Eles formavam uma família num bolsão de eternidade emprestada. River riu mais naqueles anos do que em toda a sua vida anterior somada. O Doutor tornou-se mais suave de maneiras que nem imaginava serem possíveis. E Vesper transformou-se numa pessoa igualmente moldada pelo fogo de River e pela antiga ternura do Doutor.

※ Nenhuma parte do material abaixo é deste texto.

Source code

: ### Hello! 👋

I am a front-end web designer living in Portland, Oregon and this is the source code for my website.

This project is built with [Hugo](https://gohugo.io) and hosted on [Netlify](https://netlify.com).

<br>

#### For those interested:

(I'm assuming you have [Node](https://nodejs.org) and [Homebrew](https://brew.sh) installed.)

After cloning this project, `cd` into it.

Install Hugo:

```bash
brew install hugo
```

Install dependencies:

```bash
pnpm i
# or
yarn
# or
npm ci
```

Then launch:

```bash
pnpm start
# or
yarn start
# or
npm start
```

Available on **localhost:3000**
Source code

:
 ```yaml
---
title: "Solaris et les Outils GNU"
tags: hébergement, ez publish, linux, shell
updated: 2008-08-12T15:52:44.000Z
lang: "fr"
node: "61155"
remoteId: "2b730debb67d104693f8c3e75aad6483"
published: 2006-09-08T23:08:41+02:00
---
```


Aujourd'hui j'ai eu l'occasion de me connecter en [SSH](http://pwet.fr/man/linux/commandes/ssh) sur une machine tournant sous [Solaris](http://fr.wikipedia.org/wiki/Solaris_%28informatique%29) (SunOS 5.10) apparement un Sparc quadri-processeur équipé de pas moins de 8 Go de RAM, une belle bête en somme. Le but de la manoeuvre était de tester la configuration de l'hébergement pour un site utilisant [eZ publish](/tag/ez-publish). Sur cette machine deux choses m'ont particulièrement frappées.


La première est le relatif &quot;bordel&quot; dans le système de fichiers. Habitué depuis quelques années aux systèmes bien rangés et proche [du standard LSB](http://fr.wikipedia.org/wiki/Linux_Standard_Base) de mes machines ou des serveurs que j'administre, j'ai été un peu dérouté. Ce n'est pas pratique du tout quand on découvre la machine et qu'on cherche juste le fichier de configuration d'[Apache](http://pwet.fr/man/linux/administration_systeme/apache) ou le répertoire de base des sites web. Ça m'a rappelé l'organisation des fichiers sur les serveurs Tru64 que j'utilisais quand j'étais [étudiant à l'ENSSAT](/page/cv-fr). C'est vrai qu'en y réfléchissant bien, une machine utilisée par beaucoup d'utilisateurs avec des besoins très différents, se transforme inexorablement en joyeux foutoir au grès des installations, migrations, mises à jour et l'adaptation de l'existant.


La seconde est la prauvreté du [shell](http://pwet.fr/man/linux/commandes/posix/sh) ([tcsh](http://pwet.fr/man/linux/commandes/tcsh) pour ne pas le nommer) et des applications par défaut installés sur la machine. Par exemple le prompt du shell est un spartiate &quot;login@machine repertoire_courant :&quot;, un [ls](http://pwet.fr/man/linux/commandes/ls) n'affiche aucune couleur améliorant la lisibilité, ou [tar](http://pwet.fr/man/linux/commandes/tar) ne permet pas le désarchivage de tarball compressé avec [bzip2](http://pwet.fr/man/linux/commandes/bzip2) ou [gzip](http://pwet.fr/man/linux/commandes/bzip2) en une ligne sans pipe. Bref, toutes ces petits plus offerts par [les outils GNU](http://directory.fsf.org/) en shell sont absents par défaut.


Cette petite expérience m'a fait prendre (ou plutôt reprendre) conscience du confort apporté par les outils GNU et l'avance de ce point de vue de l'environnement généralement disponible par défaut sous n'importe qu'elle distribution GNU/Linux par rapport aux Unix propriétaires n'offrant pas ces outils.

Mas as Torres sempre cantam rumo ao fim.
À medida que a noite finalmente começava a se apagar, o sorriso de River ficava cada vez mais tenso. O Doutor tornava-se cada vez mais silencioso. Vesper, então com vinte e sete anos, compreendia o que nenhum dos dois queria dizer: a Biblioteca aguardava. A linha temporal de River estava selada. Os corações do Doutor já se partiam. E Vesper — nascida do paradoxo, criada num milagre — estava prestes a perder o único mundo que jamais conhecera.
River tomou-lhe a mão e disse que iriam juntas à Biblioteca. O Doutor beijou a testa de Vesper e pediu que fosse corajosa. Não lhe disse adeus. Simplesmente não conseguiu.
Vesper adentrou o vórtice junto com sua mãe, deixando para trás a única noite em que jamais vivera. Quando emergiu, o universo parecia demasiado claro, rápido e real. E então perdeu River.
Agora carrega dentro de si anos de amor impossível — uma infância passada ao lado de duas lendas, uma vida vivida numa única noite e uma dor tão imensa que parece maior do que o próprio tempo.